Return the records in full, exactly as given.
§ §
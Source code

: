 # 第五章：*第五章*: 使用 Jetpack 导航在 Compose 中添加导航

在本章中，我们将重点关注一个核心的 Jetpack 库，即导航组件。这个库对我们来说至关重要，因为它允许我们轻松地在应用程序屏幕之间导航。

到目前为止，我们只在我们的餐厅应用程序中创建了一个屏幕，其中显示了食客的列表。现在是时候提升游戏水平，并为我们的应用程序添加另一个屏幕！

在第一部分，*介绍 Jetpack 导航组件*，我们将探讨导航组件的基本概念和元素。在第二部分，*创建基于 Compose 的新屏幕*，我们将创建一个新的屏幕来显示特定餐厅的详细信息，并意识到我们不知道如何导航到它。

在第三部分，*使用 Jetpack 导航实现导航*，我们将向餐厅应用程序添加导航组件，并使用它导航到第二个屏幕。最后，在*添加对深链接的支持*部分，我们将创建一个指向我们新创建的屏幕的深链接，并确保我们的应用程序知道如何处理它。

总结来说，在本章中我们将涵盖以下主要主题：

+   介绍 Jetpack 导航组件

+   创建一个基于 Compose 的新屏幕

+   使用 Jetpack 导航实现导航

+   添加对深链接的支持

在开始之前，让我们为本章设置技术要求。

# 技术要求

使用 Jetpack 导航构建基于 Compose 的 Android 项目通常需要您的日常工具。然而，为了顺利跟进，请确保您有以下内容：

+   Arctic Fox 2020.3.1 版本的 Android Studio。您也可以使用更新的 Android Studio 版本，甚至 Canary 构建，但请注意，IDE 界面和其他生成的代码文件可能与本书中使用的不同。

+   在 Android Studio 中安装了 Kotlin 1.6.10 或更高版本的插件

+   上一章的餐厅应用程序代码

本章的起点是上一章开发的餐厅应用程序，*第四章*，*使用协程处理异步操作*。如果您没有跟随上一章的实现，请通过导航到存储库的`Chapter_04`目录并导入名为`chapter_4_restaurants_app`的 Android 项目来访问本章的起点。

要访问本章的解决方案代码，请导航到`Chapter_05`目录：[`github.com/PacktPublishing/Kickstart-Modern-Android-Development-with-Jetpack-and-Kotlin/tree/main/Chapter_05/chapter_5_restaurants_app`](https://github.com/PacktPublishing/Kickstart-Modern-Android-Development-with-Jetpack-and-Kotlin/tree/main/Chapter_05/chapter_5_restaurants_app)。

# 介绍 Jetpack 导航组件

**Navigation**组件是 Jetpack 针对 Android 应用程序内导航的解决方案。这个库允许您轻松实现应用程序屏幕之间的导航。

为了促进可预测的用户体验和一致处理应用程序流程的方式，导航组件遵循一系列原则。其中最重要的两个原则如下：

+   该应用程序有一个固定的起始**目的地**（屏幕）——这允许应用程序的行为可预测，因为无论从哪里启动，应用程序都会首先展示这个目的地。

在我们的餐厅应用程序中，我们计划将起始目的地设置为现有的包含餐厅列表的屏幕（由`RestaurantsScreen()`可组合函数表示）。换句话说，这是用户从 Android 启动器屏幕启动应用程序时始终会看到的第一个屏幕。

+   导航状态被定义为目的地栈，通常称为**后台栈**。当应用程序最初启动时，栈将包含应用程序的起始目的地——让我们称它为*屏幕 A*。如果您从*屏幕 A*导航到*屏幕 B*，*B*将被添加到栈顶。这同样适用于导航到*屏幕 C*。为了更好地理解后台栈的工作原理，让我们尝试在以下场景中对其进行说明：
§ §
**Result below**
Source code

: # 第五章：*第五章*: 使用 Jetpack 导航在 Compose 中添加导航

在本章中，我们将重点关注一个核心的 Jetpack 库，即导航组件。这个库对我们来说至关重要，因为它允许我们轻松地在应用程序屏幕之间导航。

到目前为止，我们只在我们的餐厅应用程序中创建了一个屏幕，其中显示了食客的列表。现在是时候提升游戏水平，并为我们的应用程序添加另一个屏幕！

在第一部分，*介绍 Jetpack 导航组件*，我们将探讨导航组件的基本概念和元素。在第二部分，*创建基于 Compose 的新屏幕*，我们将创建一个新的屏幕来显示特定餐厅的详细信息，并意识到我们不知道如何导航到它。

在第三部分，*使用 Jetpack 导航实现导航*，我们将向餐厅应用程序添加导航组件，并使用它导航到第二个屏幕。最后，在*添加对深链接的支持*部分，我们将创建一个指向我们新创建的屏幕的深链接，并确保我们的应用程序知道如何处理它。

总结来说，在本章中我们将涵盖以下主要主题：

+   介绍 Jetpack 导航组件

+   创建一个基于 Compose 的新屏幕

+   使用 Jetpack 导航实现导航

+   添加对深链接的支持

在开始之前，让我们为本章设置技术要求。

# 技术要求

使用 Jetpack 导航构建基于 Compose 的 Android 项目通常需要您的日常工具。然而，为了顺利跟进，请确保您有以下内容：

+   Arctic Fox 2020.3.1 版本的 Android Studio。您也可以使用更新的 Android Studio 版本，甚至 Canary 构建，但请注意，IDE 界面和其他生成的代码文件可能与本书中使用的不同。

+   在 Android Studio 中安装了 Kotlin 1.6.10 或更高版本的插件

+   上一章的餐厅应用程序代码

本章的起点是上一章开发的餐厅应用程序，*第四章*，*使用协程处理异步操作*。如果您没有跟随上一章的实现，请通过导航到存储库的`Chapter_04`目录并导入名为`chapter_4_restaurants_app`的 Android 项目来访问本章的起点。

要访问本章的解决方案代码，请导航到`Chapter_05`目录：[`github.com/PacktPublishing/Kickstart-Modern-Android-Development-with-Jetpack-and-Kotlin/tree/main/Chapter_05/chapter_5_restaurants_app`](https://github.com/PacktPublishing/Kickstart-Modern-Android-Development-with-Jetpack-and-Kotlin/tree/main/Chapter_05/chapter_5_restaurants_app)。

# 介绍 Jetpack 导航组件

**Navigation**组件是 Jetpack 针对 Android 应用程序内导航的解决方案。这个库允许您轻松实现应用程序屏幕之间的导航。

为了促进可预测的用户体验和一致处理应用程序流程的方式，导航组件遵循一系列原则。其中最重要的两个原则如下：

+   该应用程序有一个固定的起始**目的地**（屏幕）——这允许应用程序的行为可预测，因为无论从哪里启动，应用程序都会首先展示这个目的地。

在我们的餐厅应用程序中，我们计划将起始目的地设置为现有的包含餐厅列表的屏幕（由`RestaurantsScreen()`可组合函数表示）。换句话说，这是用户从 Android 启动器屏幕启动应用程序时始终会看到的第一个屏幕。

+   导航状态被定义为目的地栈，通常称为**后台栈**。当应用程序最初启动时，栈将包含应用程序的起始目的地——让我们称它为*屏幕 A*。如果您从*屏幕 A*导航到*屏幕 B*，*B*将被添加到栈顶。这同样适用于导航到*屏幕 C*。为了更好地理解后台栈的工作原理，让我们尝试在以下场景中对其进行说明：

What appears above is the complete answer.